Task requirements: Omit the pictures and return exactly the stretch of the material below from the line with "- ~~Ever created" through the line with "### Using Automated Tools".

Provided data:
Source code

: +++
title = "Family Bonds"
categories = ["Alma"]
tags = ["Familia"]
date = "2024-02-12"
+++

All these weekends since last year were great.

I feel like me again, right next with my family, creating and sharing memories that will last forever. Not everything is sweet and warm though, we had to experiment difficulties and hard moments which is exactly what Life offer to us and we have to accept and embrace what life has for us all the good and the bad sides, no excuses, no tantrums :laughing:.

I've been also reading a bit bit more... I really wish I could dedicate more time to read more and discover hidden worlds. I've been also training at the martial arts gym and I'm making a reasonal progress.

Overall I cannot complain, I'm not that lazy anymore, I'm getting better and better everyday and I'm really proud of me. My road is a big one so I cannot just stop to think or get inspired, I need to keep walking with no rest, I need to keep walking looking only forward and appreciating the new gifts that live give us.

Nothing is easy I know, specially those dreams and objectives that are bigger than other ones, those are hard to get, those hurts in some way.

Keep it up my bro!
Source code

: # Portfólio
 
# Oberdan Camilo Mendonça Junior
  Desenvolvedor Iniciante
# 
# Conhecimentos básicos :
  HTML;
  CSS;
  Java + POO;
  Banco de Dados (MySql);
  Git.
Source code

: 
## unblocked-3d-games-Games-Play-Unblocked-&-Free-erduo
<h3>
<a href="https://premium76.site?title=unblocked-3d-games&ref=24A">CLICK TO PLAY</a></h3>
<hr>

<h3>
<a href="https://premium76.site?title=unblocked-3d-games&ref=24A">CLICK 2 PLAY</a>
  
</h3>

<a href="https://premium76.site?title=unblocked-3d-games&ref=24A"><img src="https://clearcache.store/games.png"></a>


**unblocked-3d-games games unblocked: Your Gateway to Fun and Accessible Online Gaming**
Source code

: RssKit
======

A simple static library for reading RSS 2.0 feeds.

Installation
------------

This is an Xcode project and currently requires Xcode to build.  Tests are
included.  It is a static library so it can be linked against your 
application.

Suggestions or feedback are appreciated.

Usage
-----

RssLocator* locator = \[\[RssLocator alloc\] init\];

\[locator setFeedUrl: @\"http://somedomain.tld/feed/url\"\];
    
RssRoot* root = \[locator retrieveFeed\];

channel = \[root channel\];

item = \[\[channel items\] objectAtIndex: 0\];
--
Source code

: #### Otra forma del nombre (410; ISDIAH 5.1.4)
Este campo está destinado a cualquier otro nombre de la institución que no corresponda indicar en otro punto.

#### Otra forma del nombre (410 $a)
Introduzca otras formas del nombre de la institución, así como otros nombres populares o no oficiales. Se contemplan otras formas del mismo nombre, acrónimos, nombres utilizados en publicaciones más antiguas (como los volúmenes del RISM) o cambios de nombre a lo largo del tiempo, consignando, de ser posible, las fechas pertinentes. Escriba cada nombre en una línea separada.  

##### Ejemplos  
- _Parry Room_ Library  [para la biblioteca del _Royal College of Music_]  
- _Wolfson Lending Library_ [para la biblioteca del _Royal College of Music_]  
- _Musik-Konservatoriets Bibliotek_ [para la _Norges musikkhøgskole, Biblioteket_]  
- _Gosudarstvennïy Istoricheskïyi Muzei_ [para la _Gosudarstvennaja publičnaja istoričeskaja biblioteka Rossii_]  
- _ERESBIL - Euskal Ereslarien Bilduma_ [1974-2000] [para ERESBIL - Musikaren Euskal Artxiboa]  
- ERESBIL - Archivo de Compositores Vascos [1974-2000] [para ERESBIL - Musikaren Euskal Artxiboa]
* * *
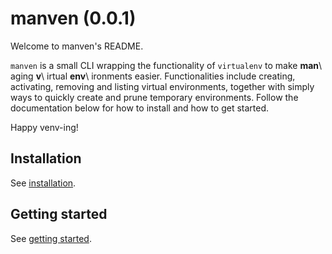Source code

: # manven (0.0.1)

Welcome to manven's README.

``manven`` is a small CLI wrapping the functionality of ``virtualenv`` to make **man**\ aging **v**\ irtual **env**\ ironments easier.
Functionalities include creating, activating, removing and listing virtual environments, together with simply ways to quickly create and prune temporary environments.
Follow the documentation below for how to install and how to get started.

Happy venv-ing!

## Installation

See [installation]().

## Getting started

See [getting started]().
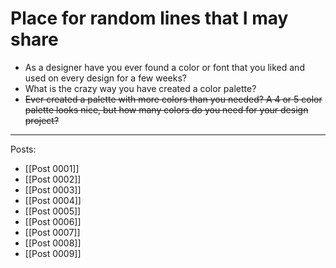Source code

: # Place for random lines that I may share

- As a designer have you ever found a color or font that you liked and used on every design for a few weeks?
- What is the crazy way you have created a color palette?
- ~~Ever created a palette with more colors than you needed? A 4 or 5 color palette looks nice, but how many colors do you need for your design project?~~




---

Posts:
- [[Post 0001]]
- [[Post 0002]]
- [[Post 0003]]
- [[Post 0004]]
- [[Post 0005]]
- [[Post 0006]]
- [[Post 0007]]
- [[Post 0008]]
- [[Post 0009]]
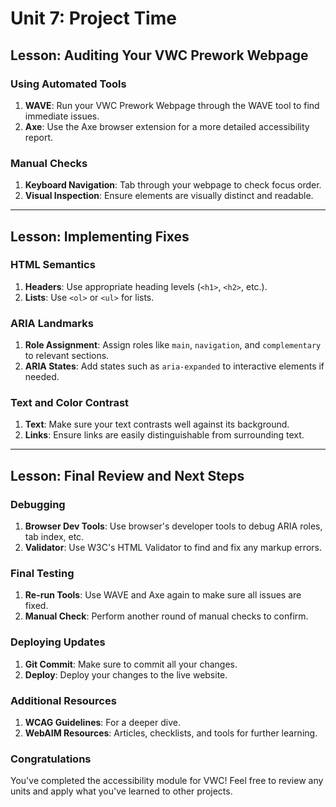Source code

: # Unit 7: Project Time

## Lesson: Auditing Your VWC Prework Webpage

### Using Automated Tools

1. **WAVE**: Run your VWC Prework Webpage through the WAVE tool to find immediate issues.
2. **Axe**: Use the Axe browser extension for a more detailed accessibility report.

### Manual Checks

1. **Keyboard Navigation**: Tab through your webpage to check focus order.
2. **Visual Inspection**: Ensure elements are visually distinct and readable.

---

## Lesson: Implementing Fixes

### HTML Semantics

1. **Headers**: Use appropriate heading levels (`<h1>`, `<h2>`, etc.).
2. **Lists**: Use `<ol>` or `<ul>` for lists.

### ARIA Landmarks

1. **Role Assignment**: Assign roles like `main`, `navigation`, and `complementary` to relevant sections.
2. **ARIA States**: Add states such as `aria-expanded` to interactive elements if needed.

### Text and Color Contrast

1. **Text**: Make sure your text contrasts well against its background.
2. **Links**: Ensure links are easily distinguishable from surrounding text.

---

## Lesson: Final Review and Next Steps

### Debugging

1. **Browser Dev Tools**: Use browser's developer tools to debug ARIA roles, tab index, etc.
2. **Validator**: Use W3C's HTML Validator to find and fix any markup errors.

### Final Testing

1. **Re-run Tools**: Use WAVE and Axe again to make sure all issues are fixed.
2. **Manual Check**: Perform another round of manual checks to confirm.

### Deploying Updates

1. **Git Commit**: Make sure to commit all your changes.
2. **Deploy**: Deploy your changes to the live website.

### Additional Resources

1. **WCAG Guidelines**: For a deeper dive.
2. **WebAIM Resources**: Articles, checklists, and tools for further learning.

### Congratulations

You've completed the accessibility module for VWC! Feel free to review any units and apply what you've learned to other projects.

Response to the exercise:
- ~~Ever created a palette with more colors than you needed? A 4 or 5 color palette looks nice, but how many colors do you need for your design project?~~




---

Posts:
- [[Post 0001]]
- [[Post 0002]]
- [[Post 0003]]
- [[Post 0004]]
- [[Post 0005]]
- [[Post 0006]]
- [[Post 0007]]
- [[Post 0008]]
- [[Post 0009]]
Source code

: # Unit 7: Project Time

## Lesson: Auditing Your VWC Prework Webpage

### Using Automated Tools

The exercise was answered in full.